*** INFORMATION ***
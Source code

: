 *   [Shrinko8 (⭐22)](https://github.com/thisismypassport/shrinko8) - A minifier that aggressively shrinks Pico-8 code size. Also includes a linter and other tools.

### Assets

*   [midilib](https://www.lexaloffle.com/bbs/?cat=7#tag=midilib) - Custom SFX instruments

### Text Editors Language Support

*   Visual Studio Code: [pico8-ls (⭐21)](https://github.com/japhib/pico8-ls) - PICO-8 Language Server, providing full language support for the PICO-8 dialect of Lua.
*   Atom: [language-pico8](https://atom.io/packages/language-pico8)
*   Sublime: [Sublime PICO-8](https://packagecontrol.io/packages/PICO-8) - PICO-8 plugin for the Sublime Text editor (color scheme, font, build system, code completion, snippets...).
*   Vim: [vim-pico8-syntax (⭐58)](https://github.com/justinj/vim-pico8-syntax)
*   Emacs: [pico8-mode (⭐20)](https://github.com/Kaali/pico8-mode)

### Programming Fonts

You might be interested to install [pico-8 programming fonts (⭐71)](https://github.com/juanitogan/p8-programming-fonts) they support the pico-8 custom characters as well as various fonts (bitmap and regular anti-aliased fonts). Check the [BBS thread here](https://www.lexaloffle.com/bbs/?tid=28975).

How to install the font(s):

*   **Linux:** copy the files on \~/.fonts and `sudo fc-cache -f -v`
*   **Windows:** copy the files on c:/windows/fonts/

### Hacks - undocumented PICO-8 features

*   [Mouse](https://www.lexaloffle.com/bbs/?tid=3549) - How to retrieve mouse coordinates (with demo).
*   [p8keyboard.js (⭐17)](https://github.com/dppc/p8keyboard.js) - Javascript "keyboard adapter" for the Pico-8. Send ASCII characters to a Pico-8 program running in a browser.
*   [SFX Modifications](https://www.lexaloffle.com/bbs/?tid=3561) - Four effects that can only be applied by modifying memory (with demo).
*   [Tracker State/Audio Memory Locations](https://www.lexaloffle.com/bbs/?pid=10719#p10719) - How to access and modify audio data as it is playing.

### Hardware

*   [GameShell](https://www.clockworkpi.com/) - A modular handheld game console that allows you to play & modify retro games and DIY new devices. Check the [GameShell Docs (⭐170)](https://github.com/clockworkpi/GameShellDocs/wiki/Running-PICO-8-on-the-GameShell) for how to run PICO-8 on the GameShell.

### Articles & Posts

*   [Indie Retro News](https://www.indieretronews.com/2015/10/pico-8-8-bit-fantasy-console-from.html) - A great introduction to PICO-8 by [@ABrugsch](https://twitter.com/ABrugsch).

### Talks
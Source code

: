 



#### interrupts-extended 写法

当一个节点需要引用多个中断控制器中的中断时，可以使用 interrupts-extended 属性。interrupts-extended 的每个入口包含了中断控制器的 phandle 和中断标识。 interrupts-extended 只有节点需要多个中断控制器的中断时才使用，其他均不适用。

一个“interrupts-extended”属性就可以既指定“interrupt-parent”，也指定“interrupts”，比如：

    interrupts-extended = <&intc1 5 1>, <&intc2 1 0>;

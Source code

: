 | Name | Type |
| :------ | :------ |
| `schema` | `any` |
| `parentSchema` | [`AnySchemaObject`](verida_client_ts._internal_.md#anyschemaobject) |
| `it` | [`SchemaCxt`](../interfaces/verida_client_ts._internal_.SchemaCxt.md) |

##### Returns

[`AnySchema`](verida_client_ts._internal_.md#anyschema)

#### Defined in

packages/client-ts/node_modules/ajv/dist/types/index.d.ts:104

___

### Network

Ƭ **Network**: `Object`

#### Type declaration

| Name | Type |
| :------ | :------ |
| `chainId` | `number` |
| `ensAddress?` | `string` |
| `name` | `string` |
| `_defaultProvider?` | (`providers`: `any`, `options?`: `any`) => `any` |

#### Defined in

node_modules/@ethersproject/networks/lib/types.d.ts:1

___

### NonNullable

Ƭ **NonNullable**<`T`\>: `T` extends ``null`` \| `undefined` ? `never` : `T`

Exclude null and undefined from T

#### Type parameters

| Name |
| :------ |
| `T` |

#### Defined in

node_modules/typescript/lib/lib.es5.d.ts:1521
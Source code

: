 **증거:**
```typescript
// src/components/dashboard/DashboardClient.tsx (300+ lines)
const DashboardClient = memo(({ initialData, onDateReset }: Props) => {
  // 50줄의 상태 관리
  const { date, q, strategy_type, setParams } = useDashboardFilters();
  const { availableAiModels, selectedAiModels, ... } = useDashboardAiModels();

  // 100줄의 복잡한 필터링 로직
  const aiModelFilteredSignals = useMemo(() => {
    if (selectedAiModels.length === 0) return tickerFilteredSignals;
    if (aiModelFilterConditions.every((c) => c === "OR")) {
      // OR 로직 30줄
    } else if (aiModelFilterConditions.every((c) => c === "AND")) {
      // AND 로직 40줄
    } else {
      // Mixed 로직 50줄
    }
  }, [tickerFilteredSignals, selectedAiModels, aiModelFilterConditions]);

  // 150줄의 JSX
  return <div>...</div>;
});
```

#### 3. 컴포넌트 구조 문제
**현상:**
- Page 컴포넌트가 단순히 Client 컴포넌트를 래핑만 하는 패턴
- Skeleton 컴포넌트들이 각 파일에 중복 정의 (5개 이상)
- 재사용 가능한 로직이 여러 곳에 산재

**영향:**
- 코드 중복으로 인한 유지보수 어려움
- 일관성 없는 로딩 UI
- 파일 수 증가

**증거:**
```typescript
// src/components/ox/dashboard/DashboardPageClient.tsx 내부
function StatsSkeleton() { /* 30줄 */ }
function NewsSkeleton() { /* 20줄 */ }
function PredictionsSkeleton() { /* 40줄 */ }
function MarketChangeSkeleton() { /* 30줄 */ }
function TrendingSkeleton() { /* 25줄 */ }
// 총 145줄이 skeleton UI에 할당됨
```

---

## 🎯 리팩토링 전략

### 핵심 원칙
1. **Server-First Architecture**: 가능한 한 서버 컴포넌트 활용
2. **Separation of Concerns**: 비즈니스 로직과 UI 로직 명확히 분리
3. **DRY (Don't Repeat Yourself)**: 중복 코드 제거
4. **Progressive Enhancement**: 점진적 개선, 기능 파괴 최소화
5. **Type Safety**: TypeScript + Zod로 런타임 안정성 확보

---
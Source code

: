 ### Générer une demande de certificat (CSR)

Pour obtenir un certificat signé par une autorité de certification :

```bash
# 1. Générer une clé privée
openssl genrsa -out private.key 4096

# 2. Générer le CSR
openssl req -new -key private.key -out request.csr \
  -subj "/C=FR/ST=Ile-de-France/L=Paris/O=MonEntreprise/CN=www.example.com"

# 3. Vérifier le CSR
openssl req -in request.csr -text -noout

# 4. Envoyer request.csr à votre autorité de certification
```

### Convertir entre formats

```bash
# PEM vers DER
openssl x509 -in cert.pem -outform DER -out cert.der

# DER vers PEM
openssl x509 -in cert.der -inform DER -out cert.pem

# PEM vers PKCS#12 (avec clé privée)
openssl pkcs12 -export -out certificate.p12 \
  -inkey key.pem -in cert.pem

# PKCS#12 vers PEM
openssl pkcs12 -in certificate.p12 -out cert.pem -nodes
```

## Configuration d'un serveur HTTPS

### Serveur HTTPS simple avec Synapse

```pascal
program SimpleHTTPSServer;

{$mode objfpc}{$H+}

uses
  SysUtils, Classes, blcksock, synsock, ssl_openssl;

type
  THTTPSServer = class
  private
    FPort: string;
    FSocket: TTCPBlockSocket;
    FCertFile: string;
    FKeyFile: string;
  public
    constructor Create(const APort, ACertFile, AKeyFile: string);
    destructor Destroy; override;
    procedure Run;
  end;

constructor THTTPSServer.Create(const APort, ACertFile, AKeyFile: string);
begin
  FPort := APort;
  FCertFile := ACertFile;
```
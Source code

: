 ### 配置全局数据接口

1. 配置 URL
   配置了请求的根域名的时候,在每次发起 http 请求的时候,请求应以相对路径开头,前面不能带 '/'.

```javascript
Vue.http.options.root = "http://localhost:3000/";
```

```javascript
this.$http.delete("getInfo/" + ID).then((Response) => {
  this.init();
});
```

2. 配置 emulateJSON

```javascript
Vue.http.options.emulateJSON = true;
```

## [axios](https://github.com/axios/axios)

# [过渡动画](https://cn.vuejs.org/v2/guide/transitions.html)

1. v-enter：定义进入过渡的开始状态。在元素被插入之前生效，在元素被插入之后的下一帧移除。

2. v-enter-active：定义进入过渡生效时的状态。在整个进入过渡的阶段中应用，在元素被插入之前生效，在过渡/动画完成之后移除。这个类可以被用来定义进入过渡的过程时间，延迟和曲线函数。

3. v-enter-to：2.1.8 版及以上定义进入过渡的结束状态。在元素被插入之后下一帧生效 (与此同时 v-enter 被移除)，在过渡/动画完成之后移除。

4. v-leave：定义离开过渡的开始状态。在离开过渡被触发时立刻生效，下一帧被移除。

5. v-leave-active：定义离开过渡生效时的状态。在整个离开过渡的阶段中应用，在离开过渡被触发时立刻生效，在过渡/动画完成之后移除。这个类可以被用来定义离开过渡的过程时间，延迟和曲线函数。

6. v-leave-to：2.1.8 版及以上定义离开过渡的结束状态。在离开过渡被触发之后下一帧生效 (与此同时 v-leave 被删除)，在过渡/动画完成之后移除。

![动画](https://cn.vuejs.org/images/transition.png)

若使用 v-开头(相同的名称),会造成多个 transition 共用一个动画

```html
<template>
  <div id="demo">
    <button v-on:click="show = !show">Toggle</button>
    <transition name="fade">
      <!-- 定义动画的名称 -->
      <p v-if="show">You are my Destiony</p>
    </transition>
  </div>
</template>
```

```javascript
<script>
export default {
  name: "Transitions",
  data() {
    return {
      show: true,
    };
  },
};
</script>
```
*** End of INFORMATION ***
WHAT YOU WILL DO: Each line carrying the string "copy" should be copied out from the entries.

RESULT OF THIS TASK:
*   **Linux:** copy the files on \~/.fonts and `sudo fc-cache -f -v`
*   **Windows:** copy the files on c:/windows/fonts/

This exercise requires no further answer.